[Stored data]
§

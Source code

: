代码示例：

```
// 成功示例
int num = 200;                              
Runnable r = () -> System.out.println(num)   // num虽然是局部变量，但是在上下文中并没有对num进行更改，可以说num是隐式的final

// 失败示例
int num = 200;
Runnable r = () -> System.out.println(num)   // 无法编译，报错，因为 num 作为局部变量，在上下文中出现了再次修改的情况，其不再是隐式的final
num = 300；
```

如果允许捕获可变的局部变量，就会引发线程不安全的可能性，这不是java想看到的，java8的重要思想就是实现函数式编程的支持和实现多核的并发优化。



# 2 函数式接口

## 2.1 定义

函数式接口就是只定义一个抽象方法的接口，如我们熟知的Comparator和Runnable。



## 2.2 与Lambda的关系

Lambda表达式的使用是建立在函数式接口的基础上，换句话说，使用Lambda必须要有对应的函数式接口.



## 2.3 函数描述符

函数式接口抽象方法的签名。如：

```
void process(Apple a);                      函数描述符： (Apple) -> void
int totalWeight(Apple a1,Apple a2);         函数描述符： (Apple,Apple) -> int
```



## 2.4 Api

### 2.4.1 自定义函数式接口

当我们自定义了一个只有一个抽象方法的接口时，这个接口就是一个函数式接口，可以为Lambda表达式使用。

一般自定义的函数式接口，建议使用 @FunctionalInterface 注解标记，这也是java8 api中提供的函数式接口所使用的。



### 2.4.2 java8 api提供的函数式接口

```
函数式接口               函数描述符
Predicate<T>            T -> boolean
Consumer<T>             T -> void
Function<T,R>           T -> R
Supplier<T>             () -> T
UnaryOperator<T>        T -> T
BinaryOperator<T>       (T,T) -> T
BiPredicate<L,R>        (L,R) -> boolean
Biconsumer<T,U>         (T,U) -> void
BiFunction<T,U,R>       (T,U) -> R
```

§

Would you please print every record exactly as written?

Source code

:代码示例：

```
// 成功示例
int num = 200;                              
Runnable r = () -> System.out.println(num)   // num虽然是局部变量，但是在上下文中并没有对num进行更改，可以说num是隐式的final

// 失败示例
int num = 200;
Runnable r = () -> System.out.println(num)   // 无法编译，报错，因为 num 作为局部变量，在上下文中出现了再次修改的情况，其不再是隐式的final
num = 300；
```

如果允许捕获可变的局部变量，就会引发线程不安全的可能性，这不是java想看到的，java8的重要思想就是实现函数式编程的支持和实现多核的并发优化。



# 2 函数式接口

## 2.1 定义

函数式接口就是只定义一个抽象方法的接口，如我们熟知的Comparator和Runnable。



## 2.2 与Lambda的关系

Lambda表达式的使用是建立在函数式接口的基础上，换句话说，使用Lambda必须要有对应的函数式接口.



## 2.3 函数描述符

函数式接口抽象方法的签名。如：

```
void process(Apple a);                      函数描述符： (Apple) -> void
int totalWeight(Apple a1,Apple a2);         函数描述符： (Apple,Apple) -> int
```



## 2.4 Api

### 2.4.1 自定义函数式接口

当我们自定义了一个只有一个抽象方法的接口时，这个接口就是一个函数式接口，可以为Lambda表达式使用。

一般自定义的函数式接口，建议使用 @FunctionalInterface 注解标记，这也是java8 api中提供的函数式接口所使用的。



### 2.4.2 java8 api提供的函数式接口

```
函数式接口               函数描述符
Predicate<T>            T -> boolean
Consumer<T>             T -> void
Function<T,R>           T -> R
Supplier<T>             () -> T
UnaryOperator<T>        T -> T
BinaryOperator<T>       (T,T) -> T
BiPredicate<L,R>        (L,R) -> boolean
Biconsumer<T,U>         (T,U) -> void
BiFunction<T,U,R>       (T,U) -> R
```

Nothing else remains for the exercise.